The Boy Who Escaped Paradise by Jung-Myung Lee
My rating: 3 of 5 stars
After first few chapters I hoped I will rate this book 5. Close to the end I considered - 2.
First chapters - life in North Korea. I read a good number of books about German concentration camps and Soviet Gulags, I met and listened to many survivors. In this context I valued the book very high.
Things go astray when the boy escapes and moves to the free world - China, Macau, South Korea, Switzerland. For some time it was not so bad - it occurred to me that everywhere there are powers able and willing to squash an individual into a pulp.
But the trouble is MONEY, too much of it.
Gil-mo has a rare talent to operate with numbers, also with big numbers. He seems to attract big sums of money. It always ends badly and starts again, and again.

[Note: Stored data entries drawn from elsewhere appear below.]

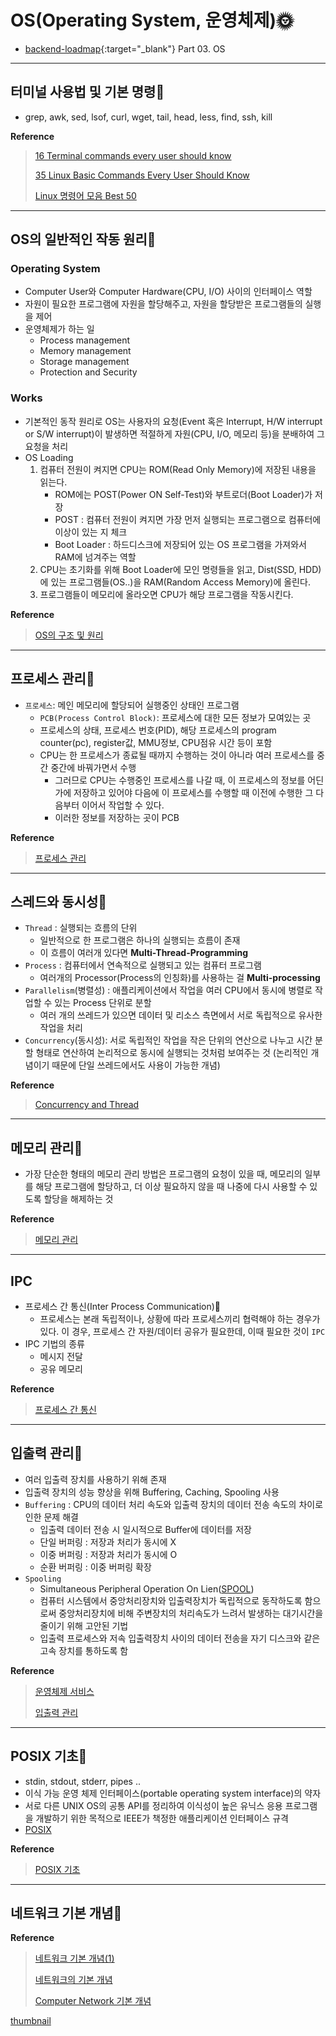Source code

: # OS(Operating System, 운영체제)🌞

-   [backend-loadmap](https://github.com/kamranahmedse/developer-roadmap/blob/master/translations/korean/img/backend.png){:target="\_blank"} Part 03. OS

---

## 터미널 사용법 및 기본 명령🌟

-   grep, awk, sed, lsof, curl, wget, tail, head, less, find, ssh, kill

**Reference**

> [16 Terminal commands every user should know](https://www.techrepublic.com/article/16-terminal-commands-every-user-should-know/)
>
> [35 Linux Basic Commands Every User Should Know](https://www.hostinger.com/tutorials/linux-commands)
>
> [Linux 명령어 모음 Best 50](https://dora-guide.com/linux-commands/)

---

## OS의 일반적인 작동 원리🌟

### Operating System

-   Computer User와 Computer Hardware(CPU, I/O) 사이의 인터페이스 역할
-   자원이 필요한 프로그램에 자원을 할당해주고, 자원을 할당받은 프로그램들의 실행을 제어
-   운영체제가 하는 일
    -   Process management
    -   Memory management
    -   Storage management
    -   Protection and Security

### Works

-   기본적인 동작 원리로 OS는 사용자의 요청(Event 혹은 Interrupt, H/W interrupt or S/W interrupt)이 발생하면 적절하게 자원(CPU, I/O, 메모리 등)을 분배하여 그 요청을 처리
-   OS Loading
    1.  컴퓨터 전원이 켜지면 CPU는 ROM(Read Only Memory)에 저장된 내용을 읽는다.
        -   ROM에는 POST(Power ON Self-Test)와 부트로더(Boot Loader)가 저장
        -   POST : 컴퓨터 전원이 켜지면 가장 먼저 실행되는 프로그램으로 컴퓨터에 이상이 있는 지 체크
        -   Boot Loader : 하드디스크에 저장되어 있는 OS 프로그램을 가져와서 RAM에 넘겨주는 역할
    2.  CPU는 초기화를 위해 Boot Loader에 모인 명령들을 읽고, Dist(SSD, HDD)에 있는 프로그램들(OS..)을 RAM(Random Access Memory)에 올린다.
    3.  프로그램들이 메모리에 올라오면 CPU가 해당 프로그램을 작동시킨다.

**Reference**

> [OS의 구조 및 원리](https://velog.io/@gimseonjin/OS%EC%9D%98-%EA%B5%AC%EC%A1%B0-%EB%B0%8F-%EC%9B%90%EB%A6%AC)

---

## 프로세스 관리🌟

-   `프로세스`: 메인 메모리에 할당되어 실행중인 상태인 프로그램
    -   `PCB(Process Control Block)`: 프로세스에 대한 모든 정보가 모여있는 곳
    -   프로세스의 상태, 프로세스 번호(PID), 해당 프로세스의 program counter(pc), register값, MMU정보, CPU점유 시간 등이 포함
    -   CPU는 한 프로세스가 종료될 때까지 수행하는 것이 아니라 여러 프로세스를 중간 중간에 바꿔가면서 수행
        -   그러므로 CPU는 수행중인 프로세스를 나갈 때, 이 프로세스의 정보를 어딘가에 저장하고 있어야 다음에 이 프로세스를 수행할 때 이전에 수행한 그 다음부터 이어서 작업할 수 있다.
        -   이러한 정보를 저장하는 곳이 PCB

**Reference**

> [프로세스 관리](https://velog.io/@codemcd/%EC%9A%B4%EC%98%81%EC%B2%B4%EC%A0%9COS-5.-%ED%94%84%EB%A1%9C%EC%84%B8%EC%8A%A4-%EA%B4%80%EB%A6%AC/)

---

## 스레드와 동시성🌟

-   `Thread` : 실행되는 흐름의 단위
    -   일반적으로 한 프로그램은 하나의 실행되는 흐름이 존재
    -   이 흐름이 여러개 있다면 **Multi-Thread-Programming**
-   `Process` : 컴퓨터에서 연속적으로 실행되고 있는 컴퓨터 프로그램
    -   여러개의 Processor(Process의 인칭화)를 사용하는 걸 **Multi-processing**
-   `Parallelism`(병렬성) : 애플리케이션에서 작업을 여러 CPU에서 동시에 병렬로 작업할 수 있는 Process 단위로 분할
    -   여러 개의 쓰레드가 있으면 데이터 및 리소스 측면에서 서로 독립적으로 유사한 작업을 처리
-   `Concurrency`(동시성): 서로 독립적인 작업을 작은 단위의 연산으로 나누고 시간 분할 형태로 연산하여 논리적으로 동시에 실행되는 것처럼 보여주는 것 (논리적인 개념이기 때문에 단일 쓰레드에서도 사용이 가능한 개념)

**Reference**

> [Concurrency and Thread](https://velog.io/@ssseungzz7/OS-concurrency-and-thread)

---

## 메모리 관리🌟

-   가장 단순한 형태의 메모리 관리 방법은 프로그램의 요청이 있을 때, 메모리의 일부를 해당 프로그램에 할당하고, 더 이상 필요하지 않을 때 나중에 다시 사용할 수 있도록 할당을 해제하는 것

**Reference**

> [메모리 관리](https://velog.io/@byunji_jump/%EC%9A%B4%EC%98%81%EC%B2%B4%EC%A0%9C-%EB%A9%94%EB%AA%A8%EB%A6%AC-%EA%B4%80%EB%A6%AC)

---

## IPC

-   프로세스 간 통신(Inter Process Communication)🌟
    -   프로세스는 본래 독립적이나, 상황에 따라 프로세스끼리 협력해야 하는 경우가 있다. 이 경우, 프로세스 간 자원/데이터 공유가 필요한데, 이때 필요한 것이 `IPC`
-   IPC 기법의 종류
    -   메시지 전달
    -   공유 메모리

**Reference**

> [프로세스 간 통신](https://rebas.kr/854)

---

## 입출력 관리🌟

-   여러 입출력 장치를 사용하기 위해 존재
-   입출력 장치의 성능 향상을 위해 Buffering, Caching, Spooling 사용
-   `Buffering` : CPU의 데이터 처리 속도와 입출력 장치의 데이터 전송 속도의 차이로 인한 문제 해결
    -   입출력 데이터 전송 시 일시적으로 Buffer에 데이터를 저장
    -   단일 버퍼링 : 저장과 처리가 동시에 X
    -   이중 버퍼링 : 저장과 처리가 동시에 O
    -   순환 버퍼링 : 이중 버퍼링 확장
-   `Spooling`
    -   Simultaneous Peripheral Operation On Lien([SPOOL](https://ko.wikipedia.org/wiki/%EC%8A%A4%ED%92%80%EB%A7%81))
    -   컴퓨터 시스템에서 중앙처리장치와 입출력장치가 독립적으로 동작하도록 함으로써 중앙처리장치에 비해 주변장치의 처리속도가 느려서 발생하는 대기시간을 줄이기 위해 고안된 기법
    -   입출력 프로세스와 저속 입출력장치 사이의 데이터 전송을 자기 디스크와 같은 고속 장치를 통하도록 함

**Reference**

> [운영체제 서비스](https://velog.io/@codemcd/%EC%9A%B4%EC%98%81%EC%B2%B4%EC%A0%9COS-4.-%EC%9A%B4%EC%98%81%EC%B2%B4%EC%A0%9C-%EC%84%9C%EB%B9%84%EC%8A%A4)
>
> [입출력 관리](https://3catpapa.tistory.com/114)

---

## POSIX 기초🌟

-   stdin, stdout, stderr, pipes ..
-   이식 가능 운영 체제 인터페이스(portable operating system interface)의 약자
-   서로 다른 UNIX OS의 공통 API를 정리하여 이식성이 높은 유닉스 응용 프로그램을 개발하기 위한 목적으로 IEEE가 책정한 애플리케이션 인터페이스 규격
-   [POSIX](https://ko.wikipedia.org/wiki/POSIX)

**Reference**

> [POSIX 기초](https://velog.io/@goban/POSIX-%EA%B8%B0%EC%B4%88)

---

## 네트워크 기본 개념🌟

**Reference**

> [네트워크 기본 개념(1)](https://you4-bimi.tistory.com/5)
>
> [네트워크의 기본 개념](https://securityspecialist.tistory.com/10)
>
> [Computer Network 기본 개념](https://solt.tistory.com/69)

[thumbnail](https://binarymove.com/2017/04/24/evolution-operating-systems/)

Important part of the book are numbers. Gil-mo lives in the world of numbers.
Author employed numeric puzzles and considerations from many popular books. They work quite well in monet depraved North Korea, they go completely berserk in the world of money.
Fortunately the last chapter brought for the first time some humour into the book.
Switzerland - Gil-mo's girlfriend just cashed $8 million, she excuses him for a minute to check if money transfer is OK. After 12.814 seconds she returns, with a pile of shopping.
Finally in familiar world.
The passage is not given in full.